**TASK PROMPT**
The response must consist of the lines below from the one with "6. **Model Evaluation**" through the one with "### How Many Major Steps?", exactly as they appear and with both ends kept.

**SOURCE DATA**

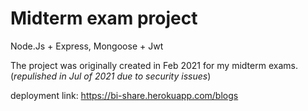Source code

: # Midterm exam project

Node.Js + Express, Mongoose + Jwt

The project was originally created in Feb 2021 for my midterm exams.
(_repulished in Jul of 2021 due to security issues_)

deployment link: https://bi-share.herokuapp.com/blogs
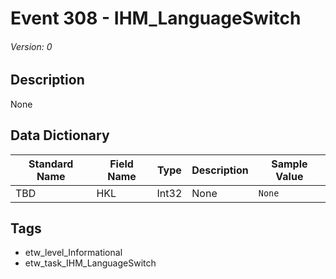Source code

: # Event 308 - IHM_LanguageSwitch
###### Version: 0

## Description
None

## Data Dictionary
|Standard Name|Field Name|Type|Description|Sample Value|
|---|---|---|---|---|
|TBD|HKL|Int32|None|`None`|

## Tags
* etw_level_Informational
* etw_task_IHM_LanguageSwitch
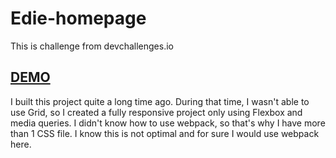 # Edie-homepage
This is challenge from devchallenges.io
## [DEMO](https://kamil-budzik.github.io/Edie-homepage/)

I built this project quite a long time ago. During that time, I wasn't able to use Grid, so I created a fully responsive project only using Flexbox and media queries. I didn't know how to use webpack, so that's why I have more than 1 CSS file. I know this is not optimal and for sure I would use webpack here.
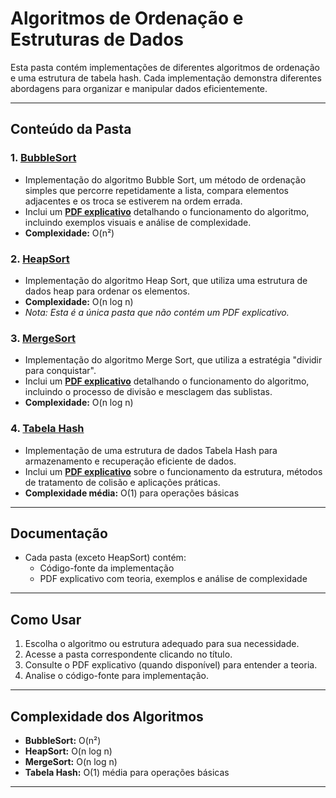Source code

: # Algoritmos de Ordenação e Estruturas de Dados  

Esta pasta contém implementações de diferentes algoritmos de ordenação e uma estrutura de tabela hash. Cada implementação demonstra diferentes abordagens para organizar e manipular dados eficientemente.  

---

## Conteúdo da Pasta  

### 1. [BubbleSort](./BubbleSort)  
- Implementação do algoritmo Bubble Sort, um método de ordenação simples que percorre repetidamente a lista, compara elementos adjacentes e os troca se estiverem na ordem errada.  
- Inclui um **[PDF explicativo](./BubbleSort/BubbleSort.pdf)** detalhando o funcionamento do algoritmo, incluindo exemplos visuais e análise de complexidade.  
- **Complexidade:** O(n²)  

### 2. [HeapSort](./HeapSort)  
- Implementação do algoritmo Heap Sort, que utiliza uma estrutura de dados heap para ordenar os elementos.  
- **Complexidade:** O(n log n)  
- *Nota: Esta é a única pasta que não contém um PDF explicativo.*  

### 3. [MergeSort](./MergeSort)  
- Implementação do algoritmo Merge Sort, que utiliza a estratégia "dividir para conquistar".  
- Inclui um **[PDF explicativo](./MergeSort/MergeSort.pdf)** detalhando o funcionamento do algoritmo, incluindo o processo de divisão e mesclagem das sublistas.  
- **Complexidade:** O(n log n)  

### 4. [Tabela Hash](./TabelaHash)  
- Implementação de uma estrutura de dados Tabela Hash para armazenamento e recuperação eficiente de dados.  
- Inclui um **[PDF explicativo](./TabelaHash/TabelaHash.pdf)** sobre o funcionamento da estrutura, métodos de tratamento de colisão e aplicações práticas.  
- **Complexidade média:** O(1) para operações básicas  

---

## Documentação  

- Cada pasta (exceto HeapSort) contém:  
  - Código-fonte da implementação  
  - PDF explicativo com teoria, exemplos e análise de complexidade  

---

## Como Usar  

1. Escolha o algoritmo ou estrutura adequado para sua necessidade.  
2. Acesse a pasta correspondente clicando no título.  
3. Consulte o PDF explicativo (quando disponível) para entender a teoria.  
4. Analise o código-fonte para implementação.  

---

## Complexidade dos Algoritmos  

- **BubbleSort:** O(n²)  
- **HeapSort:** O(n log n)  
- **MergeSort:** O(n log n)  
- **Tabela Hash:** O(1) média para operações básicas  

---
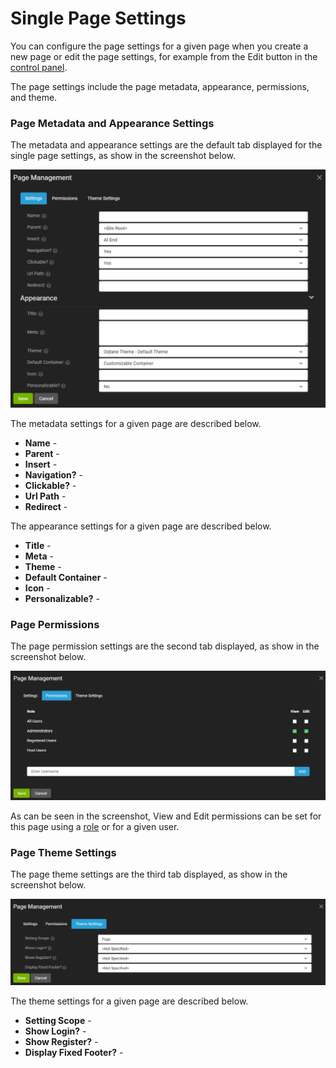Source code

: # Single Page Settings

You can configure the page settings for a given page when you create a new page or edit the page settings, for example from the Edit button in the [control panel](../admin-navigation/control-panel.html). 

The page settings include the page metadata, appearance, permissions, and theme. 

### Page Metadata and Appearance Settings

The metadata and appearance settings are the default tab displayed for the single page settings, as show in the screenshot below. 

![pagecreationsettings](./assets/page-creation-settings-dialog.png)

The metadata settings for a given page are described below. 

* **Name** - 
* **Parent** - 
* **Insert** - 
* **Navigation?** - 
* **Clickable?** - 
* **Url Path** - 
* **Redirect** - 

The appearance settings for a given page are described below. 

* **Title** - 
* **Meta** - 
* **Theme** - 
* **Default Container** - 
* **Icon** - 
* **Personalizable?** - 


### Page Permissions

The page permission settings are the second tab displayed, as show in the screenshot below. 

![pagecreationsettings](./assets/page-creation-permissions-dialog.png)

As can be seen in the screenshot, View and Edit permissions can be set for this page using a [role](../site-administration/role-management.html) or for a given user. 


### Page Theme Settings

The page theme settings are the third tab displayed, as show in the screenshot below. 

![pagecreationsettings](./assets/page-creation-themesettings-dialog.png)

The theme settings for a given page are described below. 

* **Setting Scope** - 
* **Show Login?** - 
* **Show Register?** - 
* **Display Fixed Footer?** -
---
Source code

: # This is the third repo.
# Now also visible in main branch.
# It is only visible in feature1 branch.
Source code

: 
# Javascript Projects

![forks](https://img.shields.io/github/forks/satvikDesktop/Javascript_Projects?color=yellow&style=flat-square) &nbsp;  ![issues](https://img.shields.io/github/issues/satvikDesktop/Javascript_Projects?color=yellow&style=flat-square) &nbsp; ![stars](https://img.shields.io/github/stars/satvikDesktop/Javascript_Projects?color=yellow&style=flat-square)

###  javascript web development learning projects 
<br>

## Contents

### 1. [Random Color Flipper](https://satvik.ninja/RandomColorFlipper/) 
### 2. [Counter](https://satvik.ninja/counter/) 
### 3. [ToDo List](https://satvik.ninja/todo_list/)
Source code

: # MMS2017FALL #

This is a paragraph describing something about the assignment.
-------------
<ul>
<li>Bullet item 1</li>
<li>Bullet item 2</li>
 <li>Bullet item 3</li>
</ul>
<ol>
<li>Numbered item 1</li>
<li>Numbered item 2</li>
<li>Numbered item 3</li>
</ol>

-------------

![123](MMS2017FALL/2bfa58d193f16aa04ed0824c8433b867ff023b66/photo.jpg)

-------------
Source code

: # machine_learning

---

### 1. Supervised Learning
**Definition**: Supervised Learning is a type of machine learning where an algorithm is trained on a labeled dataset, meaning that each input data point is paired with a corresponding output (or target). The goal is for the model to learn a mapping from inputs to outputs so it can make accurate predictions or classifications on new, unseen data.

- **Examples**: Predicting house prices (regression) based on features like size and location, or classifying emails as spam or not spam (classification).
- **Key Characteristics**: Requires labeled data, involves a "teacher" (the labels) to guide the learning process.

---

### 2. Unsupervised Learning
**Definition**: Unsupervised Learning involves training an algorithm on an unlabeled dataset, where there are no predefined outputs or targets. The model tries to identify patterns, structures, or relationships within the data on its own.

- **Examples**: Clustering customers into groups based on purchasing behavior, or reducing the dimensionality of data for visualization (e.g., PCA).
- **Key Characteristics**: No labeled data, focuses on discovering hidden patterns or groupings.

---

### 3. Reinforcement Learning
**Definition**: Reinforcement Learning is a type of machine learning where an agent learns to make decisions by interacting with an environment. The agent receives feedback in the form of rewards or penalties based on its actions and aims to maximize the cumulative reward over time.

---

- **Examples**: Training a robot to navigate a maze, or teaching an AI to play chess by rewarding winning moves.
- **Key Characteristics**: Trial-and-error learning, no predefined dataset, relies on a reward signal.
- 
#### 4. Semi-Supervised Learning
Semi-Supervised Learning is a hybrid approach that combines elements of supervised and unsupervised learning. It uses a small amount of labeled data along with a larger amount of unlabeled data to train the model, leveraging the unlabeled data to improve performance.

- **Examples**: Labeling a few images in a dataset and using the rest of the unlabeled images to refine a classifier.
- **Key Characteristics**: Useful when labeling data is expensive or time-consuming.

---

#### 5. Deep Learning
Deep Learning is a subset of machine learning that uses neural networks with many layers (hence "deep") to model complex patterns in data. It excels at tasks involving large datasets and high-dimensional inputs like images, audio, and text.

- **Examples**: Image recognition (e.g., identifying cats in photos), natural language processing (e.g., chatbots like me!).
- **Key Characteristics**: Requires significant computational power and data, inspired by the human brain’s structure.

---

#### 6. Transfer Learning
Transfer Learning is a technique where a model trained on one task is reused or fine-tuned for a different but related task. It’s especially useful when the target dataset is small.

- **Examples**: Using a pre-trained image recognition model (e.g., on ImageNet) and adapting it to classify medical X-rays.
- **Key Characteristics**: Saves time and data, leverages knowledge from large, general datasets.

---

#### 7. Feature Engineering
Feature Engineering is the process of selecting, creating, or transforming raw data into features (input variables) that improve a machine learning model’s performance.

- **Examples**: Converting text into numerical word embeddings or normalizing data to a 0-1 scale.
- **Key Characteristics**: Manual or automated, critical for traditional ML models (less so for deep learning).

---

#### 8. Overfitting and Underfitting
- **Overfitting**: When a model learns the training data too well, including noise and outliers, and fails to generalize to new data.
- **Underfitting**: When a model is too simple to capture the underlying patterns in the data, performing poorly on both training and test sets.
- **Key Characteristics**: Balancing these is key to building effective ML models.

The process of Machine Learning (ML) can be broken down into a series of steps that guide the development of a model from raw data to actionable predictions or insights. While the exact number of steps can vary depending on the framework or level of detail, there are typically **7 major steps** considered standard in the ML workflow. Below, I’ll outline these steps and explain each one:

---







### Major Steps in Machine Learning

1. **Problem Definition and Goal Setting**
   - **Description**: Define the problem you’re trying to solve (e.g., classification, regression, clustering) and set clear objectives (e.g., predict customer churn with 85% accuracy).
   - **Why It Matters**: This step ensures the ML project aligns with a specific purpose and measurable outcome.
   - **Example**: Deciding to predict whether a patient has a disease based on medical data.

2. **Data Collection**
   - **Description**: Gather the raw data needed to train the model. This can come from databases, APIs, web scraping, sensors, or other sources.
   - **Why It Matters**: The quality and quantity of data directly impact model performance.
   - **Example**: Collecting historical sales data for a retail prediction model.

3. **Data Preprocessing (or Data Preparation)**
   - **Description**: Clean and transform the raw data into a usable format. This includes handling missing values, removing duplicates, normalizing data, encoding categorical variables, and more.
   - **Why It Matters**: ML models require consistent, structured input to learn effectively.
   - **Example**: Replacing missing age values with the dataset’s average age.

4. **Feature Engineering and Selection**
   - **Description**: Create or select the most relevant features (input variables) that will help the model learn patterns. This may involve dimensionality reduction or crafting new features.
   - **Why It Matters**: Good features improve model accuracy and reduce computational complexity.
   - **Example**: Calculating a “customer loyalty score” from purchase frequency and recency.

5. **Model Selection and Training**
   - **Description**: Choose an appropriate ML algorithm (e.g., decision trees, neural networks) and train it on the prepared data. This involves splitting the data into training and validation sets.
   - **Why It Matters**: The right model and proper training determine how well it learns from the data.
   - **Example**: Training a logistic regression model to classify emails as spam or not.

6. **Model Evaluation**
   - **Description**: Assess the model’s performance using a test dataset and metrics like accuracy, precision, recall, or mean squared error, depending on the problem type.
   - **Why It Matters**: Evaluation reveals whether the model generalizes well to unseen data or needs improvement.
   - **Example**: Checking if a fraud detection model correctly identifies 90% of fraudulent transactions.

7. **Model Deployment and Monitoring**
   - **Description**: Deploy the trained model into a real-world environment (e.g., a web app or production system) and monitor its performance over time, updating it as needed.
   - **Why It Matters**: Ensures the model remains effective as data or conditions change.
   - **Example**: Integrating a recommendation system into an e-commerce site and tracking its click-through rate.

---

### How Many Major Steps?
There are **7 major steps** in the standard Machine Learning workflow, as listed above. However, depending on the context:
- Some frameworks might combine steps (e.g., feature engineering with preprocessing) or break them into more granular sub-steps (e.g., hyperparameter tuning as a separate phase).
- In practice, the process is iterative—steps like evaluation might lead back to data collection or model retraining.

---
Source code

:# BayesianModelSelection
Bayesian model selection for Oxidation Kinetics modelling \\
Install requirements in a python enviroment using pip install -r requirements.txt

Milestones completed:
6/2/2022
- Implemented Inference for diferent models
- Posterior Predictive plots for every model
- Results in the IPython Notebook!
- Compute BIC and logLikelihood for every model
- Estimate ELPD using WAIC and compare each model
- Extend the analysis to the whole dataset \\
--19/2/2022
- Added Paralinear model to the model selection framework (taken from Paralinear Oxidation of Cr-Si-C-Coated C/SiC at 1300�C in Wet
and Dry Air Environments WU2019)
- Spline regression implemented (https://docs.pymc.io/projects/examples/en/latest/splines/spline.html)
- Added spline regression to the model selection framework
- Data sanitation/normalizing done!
==
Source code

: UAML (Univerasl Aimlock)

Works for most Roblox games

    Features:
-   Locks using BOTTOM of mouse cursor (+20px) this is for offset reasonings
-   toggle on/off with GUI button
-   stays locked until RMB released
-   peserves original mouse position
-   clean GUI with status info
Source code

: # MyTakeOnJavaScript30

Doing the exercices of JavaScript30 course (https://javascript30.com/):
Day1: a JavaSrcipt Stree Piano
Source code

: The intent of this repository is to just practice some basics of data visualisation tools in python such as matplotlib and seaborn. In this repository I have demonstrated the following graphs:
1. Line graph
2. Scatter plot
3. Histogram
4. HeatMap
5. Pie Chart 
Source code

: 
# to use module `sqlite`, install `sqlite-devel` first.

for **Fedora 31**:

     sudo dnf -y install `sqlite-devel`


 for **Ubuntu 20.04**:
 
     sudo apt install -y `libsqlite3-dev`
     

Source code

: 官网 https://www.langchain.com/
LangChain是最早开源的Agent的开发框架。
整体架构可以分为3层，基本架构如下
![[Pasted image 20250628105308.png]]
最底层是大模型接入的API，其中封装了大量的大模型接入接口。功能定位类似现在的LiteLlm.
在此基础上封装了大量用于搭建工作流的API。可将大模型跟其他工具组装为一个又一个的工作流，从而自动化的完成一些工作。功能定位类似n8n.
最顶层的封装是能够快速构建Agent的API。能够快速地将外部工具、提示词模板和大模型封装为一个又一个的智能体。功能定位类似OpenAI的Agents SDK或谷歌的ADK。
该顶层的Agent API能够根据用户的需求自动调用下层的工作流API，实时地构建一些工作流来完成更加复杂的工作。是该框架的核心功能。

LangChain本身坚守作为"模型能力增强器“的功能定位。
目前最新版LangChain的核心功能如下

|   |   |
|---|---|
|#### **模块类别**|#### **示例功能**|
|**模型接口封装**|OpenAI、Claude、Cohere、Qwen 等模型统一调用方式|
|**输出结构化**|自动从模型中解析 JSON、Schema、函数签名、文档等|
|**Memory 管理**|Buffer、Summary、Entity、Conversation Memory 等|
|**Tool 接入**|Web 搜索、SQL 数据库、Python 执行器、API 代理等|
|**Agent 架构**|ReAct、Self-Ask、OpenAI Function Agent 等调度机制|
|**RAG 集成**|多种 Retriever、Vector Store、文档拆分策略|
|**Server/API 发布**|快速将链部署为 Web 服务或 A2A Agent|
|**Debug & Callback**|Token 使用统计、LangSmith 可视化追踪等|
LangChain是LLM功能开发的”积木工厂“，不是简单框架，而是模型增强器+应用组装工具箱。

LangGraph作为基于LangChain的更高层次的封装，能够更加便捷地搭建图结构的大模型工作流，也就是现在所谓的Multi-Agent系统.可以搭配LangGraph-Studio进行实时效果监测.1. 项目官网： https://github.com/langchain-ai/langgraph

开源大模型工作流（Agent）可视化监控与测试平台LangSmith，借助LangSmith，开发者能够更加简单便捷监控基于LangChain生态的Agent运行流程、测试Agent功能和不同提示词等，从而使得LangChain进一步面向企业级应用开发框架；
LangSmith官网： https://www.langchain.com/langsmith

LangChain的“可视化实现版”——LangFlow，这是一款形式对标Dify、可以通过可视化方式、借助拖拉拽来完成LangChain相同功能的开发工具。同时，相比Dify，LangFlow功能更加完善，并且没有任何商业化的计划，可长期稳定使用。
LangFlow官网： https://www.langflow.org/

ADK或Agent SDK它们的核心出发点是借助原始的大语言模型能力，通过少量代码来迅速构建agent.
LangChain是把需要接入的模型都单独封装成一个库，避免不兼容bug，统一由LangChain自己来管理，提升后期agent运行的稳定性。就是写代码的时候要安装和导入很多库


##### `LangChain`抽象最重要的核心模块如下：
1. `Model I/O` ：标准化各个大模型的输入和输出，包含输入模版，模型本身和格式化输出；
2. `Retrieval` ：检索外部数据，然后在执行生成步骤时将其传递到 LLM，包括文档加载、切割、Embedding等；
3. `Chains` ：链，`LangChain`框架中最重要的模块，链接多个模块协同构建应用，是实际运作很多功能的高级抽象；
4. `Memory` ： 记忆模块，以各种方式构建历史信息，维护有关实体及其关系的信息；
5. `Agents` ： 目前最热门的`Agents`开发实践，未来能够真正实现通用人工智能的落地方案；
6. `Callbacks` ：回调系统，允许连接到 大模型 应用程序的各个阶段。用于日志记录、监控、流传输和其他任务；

**COMPLETED EXERCISE**
6. **Model Evaluation**
   - **Description**: Assess the model’s performance using a test dataset and metrics like accuracy, precision, recall, or mean squared error, depending on the problem type.
   - **Why It Matters**: Evaluation reveals whether the model generalizes well to unseen data or needs improvement.
   - **Example**: Checking if a fraud detection model correctly identifies 90% of fraudulent transactions.

7. **Model Deployment and Monitoring**
   - **Description**: Deploy the trained model into a real-world environment (e.g., a web app or production system) and monitor its performance over time, updating it as needed.
   - **Why It Matters**: Ensures the model remains effective as data or conditions change.
   - **Example**: Integrating a recommendation system into an e-commerce site and tracking its click-through rate.

---

### How Many Major Steps?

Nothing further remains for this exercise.